THE DATA:
Segment Open

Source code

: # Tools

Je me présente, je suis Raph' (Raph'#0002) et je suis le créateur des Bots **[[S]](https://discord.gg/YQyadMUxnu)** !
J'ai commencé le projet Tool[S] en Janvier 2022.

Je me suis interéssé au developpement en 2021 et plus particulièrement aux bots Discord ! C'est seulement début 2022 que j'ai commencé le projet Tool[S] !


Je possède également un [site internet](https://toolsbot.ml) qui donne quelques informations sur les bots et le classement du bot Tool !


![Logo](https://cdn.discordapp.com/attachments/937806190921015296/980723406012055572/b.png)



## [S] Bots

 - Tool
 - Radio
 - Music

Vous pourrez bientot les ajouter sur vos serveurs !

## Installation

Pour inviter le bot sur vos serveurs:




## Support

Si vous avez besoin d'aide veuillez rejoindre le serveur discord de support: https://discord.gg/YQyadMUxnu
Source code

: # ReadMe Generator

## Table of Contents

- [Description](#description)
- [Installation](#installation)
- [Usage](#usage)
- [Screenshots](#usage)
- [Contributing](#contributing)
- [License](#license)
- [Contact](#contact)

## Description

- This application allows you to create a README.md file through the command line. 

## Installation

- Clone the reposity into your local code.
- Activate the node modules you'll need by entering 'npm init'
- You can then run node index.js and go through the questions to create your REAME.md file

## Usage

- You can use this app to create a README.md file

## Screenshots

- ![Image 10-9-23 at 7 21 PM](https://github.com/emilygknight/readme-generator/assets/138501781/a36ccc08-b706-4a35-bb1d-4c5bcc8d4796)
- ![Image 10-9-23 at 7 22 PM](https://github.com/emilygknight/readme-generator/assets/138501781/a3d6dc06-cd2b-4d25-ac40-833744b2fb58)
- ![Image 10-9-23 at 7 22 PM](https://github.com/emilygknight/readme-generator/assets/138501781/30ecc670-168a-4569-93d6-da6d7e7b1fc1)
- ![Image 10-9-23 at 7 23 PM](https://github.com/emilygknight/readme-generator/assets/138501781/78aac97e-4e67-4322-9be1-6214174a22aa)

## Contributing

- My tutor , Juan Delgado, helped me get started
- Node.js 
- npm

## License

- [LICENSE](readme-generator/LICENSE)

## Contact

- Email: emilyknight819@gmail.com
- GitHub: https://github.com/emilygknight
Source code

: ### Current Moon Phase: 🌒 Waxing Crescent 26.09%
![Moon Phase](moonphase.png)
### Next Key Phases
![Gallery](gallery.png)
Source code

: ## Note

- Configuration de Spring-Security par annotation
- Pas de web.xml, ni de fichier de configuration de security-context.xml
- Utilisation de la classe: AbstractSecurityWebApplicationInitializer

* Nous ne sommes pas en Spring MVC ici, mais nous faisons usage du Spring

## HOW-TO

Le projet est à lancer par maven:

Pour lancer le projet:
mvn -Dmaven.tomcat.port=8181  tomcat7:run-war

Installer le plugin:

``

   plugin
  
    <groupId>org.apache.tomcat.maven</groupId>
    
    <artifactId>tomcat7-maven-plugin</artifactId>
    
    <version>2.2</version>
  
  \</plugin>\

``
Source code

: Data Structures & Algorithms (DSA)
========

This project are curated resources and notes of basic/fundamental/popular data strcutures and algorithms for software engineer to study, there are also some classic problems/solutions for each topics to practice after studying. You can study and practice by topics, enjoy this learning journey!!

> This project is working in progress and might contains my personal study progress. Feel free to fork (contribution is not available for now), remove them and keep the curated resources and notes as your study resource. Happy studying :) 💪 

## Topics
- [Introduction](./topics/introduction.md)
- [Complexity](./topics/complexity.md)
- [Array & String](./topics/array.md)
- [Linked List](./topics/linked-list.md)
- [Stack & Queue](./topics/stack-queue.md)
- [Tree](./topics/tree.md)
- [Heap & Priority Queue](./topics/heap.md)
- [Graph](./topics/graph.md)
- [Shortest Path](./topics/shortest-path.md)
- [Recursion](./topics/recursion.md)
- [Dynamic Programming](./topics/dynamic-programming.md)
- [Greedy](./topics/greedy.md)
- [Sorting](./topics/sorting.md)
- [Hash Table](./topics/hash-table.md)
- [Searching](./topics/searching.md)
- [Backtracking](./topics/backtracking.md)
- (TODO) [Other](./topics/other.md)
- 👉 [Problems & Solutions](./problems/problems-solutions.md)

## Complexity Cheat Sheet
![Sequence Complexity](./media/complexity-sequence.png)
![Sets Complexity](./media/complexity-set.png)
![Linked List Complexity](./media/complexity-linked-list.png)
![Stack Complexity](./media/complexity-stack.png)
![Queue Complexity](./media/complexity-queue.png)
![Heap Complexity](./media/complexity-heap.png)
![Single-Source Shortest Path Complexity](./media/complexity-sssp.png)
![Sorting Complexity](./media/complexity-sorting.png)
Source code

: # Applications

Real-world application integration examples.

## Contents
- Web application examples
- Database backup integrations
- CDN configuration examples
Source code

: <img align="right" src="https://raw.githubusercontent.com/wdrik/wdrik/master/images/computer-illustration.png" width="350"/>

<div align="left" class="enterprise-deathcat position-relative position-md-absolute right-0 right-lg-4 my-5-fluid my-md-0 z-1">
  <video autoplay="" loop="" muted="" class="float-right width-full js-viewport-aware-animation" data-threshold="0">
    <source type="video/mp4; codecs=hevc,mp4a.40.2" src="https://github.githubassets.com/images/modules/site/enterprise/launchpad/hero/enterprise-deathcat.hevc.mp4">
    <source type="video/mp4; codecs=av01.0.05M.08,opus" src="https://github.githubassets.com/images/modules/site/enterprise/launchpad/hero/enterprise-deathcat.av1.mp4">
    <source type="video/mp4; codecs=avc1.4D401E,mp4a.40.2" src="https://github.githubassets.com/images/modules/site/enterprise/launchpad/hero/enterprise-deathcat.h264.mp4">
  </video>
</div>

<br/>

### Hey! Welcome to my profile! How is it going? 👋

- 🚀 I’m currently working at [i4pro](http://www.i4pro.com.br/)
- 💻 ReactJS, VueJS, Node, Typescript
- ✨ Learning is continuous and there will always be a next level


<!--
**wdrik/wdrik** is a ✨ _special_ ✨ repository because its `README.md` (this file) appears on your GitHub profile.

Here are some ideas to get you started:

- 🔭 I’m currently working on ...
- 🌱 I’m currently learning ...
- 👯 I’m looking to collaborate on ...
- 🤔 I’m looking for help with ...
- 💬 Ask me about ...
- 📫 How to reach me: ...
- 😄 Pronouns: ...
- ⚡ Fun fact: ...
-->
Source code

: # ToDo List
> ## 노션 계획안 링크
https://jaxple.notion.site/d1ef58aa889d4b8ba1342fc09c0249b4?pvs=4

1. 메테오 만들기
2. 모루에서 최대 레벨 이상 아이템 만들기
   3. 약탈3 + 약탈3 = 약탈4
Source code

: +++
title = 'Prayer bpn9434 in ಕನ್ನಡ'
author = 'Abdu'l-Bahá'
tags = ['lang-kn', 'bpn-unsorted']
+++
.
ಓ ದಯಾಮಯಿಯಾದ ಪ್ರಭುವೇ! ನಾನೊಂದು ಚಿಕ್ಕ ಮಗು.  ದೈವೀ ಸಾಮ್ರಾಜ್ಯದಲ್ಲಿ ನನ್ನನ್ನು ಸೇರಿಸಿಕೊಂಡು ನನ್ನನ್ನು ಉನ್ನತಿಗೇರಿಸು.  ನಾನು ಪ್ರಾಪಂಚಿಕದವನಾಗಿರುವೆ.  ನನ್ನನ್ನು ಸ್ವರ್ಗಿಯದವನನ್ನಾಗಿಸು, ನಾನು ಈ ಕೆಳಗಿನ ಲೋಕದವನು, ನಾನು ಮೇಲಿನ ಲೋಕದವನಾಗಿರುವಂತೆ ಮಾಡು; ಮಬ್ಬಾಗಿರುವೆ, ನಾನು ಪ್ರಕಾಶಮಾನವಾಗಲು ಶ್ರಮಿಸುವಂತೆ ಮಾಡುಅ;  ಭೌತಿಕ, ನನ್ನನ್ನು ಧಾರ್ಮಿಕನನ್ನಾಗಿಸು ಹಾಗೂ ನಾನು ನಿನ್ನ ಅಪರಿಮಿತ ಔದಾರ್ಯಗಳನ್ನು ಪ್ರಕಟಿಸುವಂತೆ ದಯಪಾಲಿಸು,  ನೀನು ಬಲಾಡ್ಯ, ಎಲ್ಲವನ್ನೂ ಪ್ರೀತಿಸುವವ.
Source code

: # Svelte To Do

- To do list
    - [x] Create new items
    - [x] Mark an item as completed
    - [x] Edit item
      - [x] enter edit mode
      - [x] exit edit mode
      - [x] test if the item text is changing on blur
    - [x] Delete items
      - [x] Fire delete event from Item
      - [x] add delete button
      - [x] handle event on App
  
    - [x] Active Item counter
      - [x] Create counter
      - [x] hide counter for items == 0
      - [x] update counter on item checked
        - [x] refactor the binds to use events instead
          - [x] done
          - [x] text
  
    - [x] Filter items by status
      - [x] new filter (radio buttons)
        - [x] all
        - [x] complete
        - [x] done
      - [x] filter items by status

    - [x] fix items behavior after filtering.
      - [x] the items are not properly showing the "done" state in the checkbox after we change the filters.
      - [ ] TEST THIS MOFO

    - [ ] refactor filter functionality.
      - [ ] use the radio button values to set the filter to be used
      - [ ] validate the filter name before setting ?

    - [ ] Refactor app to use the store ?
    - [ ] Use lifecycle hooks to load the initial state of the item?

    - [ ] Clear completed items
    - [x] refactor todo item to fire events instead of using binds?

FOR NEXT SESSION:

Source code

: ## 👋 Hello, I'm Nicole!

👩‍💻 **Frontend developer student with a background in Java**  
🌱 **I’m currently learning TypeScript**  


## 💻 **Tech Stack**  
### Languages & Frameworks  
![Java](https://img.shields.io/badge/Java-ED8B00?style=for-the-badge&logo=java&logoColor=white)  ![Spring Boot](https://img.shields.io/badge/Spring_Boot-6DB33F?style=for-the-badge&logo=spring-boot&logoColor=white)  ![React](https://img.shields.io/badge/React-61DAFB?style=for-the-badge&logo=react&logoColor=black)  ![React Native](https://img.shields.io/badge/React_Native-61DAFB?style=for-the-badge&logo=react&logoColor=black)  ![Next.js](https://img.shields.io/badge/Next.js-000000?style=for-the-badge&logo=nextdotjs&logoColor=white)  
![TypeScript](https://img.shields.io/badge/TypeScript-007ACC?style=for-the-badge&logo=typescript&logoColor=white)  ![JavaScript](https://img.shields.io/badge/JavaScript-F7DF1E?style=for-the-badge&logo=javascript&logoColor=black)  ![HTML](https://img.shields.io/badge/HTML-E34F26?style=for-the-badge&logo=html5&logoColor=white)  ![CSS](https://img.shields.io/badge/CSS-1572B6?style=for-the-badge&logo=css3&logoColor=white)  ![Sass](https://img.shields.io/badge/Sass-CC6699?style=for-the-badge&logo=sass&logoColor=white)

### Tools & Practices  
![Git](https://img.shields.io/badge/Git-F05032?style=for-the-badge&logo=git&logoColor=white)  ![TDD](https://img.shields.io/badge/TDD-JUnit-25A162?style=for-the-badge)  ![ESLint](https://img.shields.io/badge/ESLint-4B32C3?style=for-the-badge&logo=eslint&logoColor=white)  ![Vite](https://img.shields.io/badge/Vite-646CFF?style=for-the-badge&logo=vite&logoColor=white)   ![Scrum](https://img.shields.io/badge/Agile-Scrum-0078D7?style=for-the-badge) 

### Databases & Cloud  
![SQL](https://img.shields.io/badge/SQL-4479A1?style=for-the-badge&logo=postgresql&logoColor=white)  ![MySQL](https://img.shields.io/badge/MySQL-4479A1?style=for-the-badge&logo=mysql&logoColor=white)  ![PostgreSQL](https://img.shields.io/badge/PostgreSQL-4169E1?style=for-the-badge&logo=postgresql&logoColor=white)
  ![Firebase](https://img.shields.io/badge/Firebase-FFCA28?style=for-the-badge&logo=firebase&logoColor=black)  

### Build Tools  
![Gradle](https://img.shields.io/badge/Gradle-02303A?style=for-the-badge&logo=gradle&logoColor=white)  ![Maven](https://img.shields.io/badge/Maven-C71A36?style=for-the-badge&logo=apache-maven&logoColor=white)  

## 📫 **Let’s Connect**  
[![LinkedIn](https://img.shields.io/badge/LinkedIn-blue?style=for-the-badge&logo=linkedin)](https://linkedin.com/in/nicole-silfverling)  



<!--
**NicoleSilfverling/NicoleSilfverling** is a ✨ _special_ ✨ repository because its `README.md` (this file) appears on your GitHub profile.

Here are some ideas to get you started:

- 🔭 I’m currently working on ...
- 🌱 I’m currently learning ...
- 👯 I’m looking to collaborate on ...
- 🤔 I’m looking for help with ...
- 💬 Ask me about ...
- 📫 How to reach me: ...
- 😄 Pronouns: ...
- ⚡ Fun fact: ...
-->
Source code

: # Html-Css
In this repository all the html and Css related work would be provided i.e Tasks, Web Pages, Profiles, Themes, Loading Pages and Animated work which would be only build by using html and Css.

Segment Closed

WORK ITEM: Using the entries above, extract exactly the span from the line with "- [x] Create counter" to the line with "### Languages & Frameworks", both lines included; leave out everything else.

OUTPUT BELOW:
      - [x] Create counter
      - [x] hide counter for items == 0
      - [x] update counter on item checked
        - [x] refactor the binds to use events instead
          - [x] done
          - [x] text
  
    - [x] Filter items by status
      - [x] new filter (radio buttons)
        - [x] all
        - [x] complete
        - [x] done
      - [x] filter items by status

    - [x] fix items behavior after filtering.
      - [x] the items are not properly showing the "done" state in the checkbox after we change the filters.
      - [ ] TEST THIS MOFO

    - [ ] refactor filter functionality.
      - [ ] use the radio button values to set the filter to be used
      - [ ] validate the filter name before setting ?

    - [ ] Refactor app to use the store ?
    - [ ] Use lifecycle hooks to load the initial state of the item?

    - [ ] Clear completed items
    - [x] refactor todo item to fire events instead of using binds?

FOR NEXT SESSION:

Source code

: ## 👋 Hello, I'm Nicole!

👩‍💻 **Frontend developer student with a background in Java**  
🌱 **I’m currently learning TypeScript**  


## 💻 **Tech Stack**  
### Languages & Frameworks  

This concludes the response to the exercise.